Foreign Exchange News
- Yuan hits fresh high on dollar weakness
Date: 5-Dec-2006 Sources: (Shenzhen Daily)
THE yuan rose against the U.S. dollar yesterday, hitting its highest level since its July 2005 revaluation, as lingering global dollar weakness became the key factor to boost the yuan.
The yuan was trading at 7.8264 to the dollar yesterday afternoon, compared with Friday's close of 7.8360 to the dollar.
It hit a post-revaluation high of 7.8230 in intraday trading, erasing the former high of 7.8280 Friday and having hit such highs nearly every day over the past two weeks.
'The dollar's weakening on global markets is stronger than many of us had expected,'said a dealer at a major domestic commercial bank. 'That has become the single most important factor to buoy the yuan today.'
The dollar weakness also allowed the People's Bank of China to set the daily mid-point of the yuan at another record high of 7.8240 yesterday morning, much stronger than 7.8331 Friday.
Dealers also expect the central bank will allow the yuan to rise faster before a planned visit by U.S. Treasury Secretary Henry Paulson in mid-December to create a friendly atmosphere for the Sino-U.S. dialogue.
'China is likely to make a goodwill gesture around the time of Paulson's visit,'said a dealer at a European bank.

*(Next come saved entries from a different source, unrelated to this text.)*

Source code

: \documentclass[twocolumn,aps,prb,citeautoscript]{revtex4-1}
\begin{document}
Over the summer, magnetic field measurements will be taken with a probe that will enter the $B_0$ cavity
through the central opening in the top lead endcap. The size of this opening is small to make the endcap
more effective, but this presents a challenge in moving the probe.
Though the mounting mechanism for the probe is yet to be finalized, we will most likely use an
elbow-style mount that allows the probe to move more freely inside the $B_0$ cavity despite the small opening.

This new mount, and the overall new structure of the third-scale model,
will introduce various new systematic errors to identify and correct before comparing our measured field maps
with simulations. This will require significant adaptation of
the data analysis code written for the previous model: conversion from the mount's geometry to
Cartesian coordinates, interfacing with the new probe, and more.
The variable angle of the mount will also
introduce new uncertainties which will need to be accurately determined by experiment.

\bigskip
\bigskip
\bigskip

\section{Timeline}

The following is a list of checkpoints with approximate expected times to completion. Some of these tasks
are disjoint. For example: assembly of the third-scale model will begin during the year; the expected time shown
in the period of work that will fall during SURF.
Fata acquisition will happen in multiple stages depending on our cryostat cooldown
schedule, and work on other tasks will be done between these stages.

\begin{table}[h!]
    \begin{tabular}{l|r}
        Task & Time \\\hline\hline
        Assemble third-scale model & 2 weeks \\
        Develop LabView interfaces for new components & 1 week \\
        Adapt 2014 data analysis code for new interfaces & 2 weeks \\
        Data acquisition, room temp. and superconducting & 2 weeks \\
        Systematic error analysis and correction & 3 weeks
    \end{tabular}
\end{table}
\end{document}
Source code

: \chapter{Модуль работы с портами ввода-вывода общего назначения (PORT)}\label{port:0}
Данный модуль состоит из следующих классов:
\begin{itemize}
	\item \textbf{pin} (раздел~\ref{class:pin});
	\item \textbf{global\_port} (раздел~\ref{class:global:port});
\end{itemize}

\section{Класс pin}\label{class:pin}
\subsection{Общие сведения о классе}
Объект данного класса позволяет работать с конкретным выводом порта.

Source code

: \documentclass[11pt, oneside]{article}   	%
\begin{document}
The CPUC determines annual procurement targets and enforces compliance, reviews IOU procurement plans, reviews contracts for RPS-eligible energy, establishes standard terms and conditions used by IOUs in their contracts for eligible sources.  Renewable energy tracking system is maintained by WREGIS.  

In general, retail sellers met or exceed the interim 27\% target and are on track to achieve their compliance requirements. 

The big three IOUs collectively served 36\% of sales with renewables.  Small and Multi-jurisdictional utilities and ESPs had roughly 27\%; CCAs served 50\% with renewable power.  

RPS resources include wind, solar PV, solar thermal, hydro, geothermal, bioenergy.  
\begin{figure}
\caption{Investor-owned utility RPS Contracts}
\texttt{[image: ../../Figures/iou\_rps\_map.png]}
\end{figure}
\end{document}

A group of senior U.S. Government representatives - including U.S. Federal Reserve Chairman Ben Bernanke - will accompany Paulson to visit Beijing, dealers said.
Paulson is coming for the so-called 'strategic dialogue between U.S. and China?on issues ranging from trade to currency.
Dealers said the pace of the yuan's rise in the coming weeks would still be gradual and under the control of the central bank, as the government is concerned a rapid appreciation would hurt the country's economy and exports.
The yuan has now appreciated a further 3.62 percent since it was revalued by 2.1 percent in July 2005, and dealers said they expected the currency to rise to 7.8 to the dollar by the end of this year.
In another development, Xia Bin, director general of the financial research institute at the State Council's Development Research Center, said China should diversify the management of its massive foreign exchange reserves to help meet the long-term strategic development needs of the country's economy, the China Securities Journal reported yesterday.
Xia said in the report that the Ministry of Finance should issue yuan-denominated bonds to buy central bank foreign reserves, then use the foreign exchange to invest overseas.
He also said the central bank should spin off Central Huijin Investment Co., the government's financial holding company, and set it up as an independent foreign investment agency.
Much of China's more than US$1 trillion foreign exchange reserves are parked in U.S. treasuries, and making better use of those reserves has become a key issue for government policymakers.